TASK GOAL: Down to the last line, repeat the records exactly.

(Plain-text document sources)
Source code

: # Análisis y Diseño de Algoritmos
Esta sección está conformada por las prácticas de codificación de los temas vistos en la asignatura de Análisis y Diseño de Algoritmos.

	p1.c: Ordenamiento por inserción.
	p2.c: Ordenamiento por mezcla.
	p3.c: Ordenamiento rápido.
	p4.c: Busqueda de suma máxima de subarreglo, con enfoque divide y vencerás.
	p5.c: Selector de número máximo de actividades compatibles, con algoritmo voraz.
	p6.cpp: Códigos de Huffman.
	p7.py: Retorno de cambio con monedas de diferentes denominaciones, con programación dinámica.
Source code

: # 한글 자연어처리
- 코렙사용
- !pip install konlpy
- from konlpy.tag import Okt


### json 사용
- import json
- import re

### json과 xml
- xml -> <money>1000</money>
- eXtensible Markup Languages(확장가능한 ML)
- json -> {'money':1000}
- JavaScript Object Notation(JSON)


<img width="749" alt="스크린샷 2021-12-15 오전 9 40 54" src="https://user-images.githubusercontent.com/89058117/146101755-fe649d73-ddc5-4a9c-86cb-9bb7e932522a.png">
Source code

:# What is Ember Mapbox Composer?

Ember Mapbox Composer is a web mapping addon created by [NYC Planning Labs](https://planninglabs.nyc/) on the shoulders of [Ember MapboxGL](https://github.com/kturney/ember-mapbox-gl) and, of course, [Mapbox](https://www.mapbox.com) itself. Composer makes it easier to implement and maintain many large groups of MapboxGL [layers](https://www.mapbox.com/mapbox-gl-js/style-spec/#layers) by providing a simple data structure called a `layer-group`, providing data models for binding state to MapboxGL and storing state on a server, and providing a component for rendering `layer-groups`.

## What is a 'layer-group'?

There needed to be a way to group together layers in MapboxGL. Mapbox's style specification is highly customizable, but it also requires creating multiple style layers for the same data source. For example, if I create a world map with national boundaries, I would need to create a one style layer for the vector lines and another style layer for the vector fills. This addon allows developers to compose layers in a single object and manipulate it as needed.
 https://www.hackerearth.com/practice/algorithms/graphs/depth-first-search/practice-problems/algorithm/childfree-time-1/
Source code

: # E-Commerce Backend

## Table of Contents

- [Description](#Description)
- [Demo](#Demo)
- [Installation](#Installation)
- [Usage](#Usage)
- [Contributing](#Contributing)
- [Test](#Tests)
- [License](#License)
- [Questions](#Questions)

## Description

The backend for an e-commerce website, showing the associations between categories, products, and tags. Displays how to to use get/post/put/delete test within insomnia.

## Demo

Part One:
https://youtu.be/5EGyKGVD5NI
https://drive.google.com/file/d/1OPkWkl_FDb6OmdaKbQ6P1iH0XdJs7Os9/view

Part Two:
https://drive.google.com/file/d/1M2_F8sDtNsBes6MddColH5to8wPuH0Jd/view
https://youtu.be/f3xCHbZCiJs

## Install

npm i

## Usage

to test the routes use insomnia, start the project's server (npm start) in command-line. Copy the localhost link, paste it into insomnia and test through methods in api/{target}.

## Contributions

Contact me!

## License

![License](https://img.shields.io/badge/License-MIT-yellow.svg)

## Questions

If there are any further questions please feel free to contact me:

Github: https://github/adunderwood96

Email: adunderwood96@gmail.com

ANSWER FOR THE TASK:
Source code

: # Análisis y Diseño de Algoritmos
Esta sección está conformada por las prácticas de codificación de los temas vistos en la asignatura de Análisis y Diseño de Algoritmos.

	p1.c: Ordenamiento por inserción.
	p2.c: Ordenamiento por mezcla.
	p3.c: Ordenamiento rápido.
	p4.c: Busqueda de suma máxima de subarreglo, con enfoque divide y vencerás.
	p5.c: Selector de número máximo de actividades compatibles, con algoritmo voraz.
	p6.cpp: Códigos de Huffman.
	p7.py: Retorno de cambio con monedas de diferentes denominaciones, con programación dinámica.
Source code

: # 한글 자연어처리
- 코렙사용
- !pip install konlpy
- from konlpy.tag import Okt


### json 사용
- import json
- import re

### json과 xml
- xml -> <money>1000</money>
- eXtensible Markup Languages(확장가능한 ML)
- json -> {'money':1000}
- JavaScript Object Notation(JSON)


<img width="749" alt="스크린샷 2021-12-15 오전 9 40 54" src="https://user-images.githubusercontent.com/89058117/146101755-fe649d73-ddc5-4a9c-86cb-9bb7e932522a.png">
Source code

:# What is Ember Mapbox Composer?

Ember Mapbox Composer is a web mapping addon created by [NYC Planning Labs](https://planninglabs.nyc/) on the shoulders of [Ember MapboxGL](https://github.com/kturney/ember-mapbox-gl) and, of course, [Mapbox](https://www.mapbox.com) itself. Composer makes it easier to implement and maintain many large groups of MapboxGL [layers](https://www.mapbox.com/mapbox-gl-js/style-spec/#layers) by providing a simple data structure called a `layer-group`, providing data models for binding state to MapboxGL and storing state on a server, and providing a component for rendering `layer-groups`.

## What is a 'layer-group'?

There needed to be a way to group together layers in MapboxGL. Mapbox's style specification is highly customizable, but it also requires creating multiple style layers for the same data source. For example, if I create a world map with national boundaries, I would need to create a one style layer for the vector lines and another style layer for the vector fills. This addon allows developers to compose layers in a single object and manipulate it as needed.
 https://www.hackerearth.com/practice/algorithms/graphs/depth-first-search/practice-problems/algorithm/childfree-time-1/
Source code

: # E-Commerce Backend

## Table of Contents

- [Description](#Description)
- [Demo](#Demo)
- [Installation](#Installation)
- [Usage](#Usage)
- [Contributing](#Contributing)
- [Test](#Tests)
- [License](#License)
- [Questions](#Questions)

## Description

The backend for an e-commerce website, showing the associations between categories, products, and tags. Displays how to to use get/post/put/delete test within insomnia.

## Demo

Part One:
https://youtu.be/5EGyKGVD5NI
https://drive.google.com/file/d/1OPkWkl_FDb6OmdaKbQ6P1iH0XdJs7Os9/view

Part Two:
https://drive.google.com/file/d/1M2_F8sDtNsBes6MddColH5to8wPuH0Jd/view
https://youtu.be/f3xCHbZCiJs

## Install

npm i

## Usage

to test the routes use insomnia, start the project's server (npm start) in command-line. Copy the localhost link, paste it into insomnia and test through methods in api/{target}.

## Contributions

Contact me!

## License

![License](https://img.shields.io/badge/License-MIT-yellow.svg)

## Questions

If there are any further questions please feel free to contact me:

Github: https://github/adunderwood96

Email: adunderwood96@gmail.com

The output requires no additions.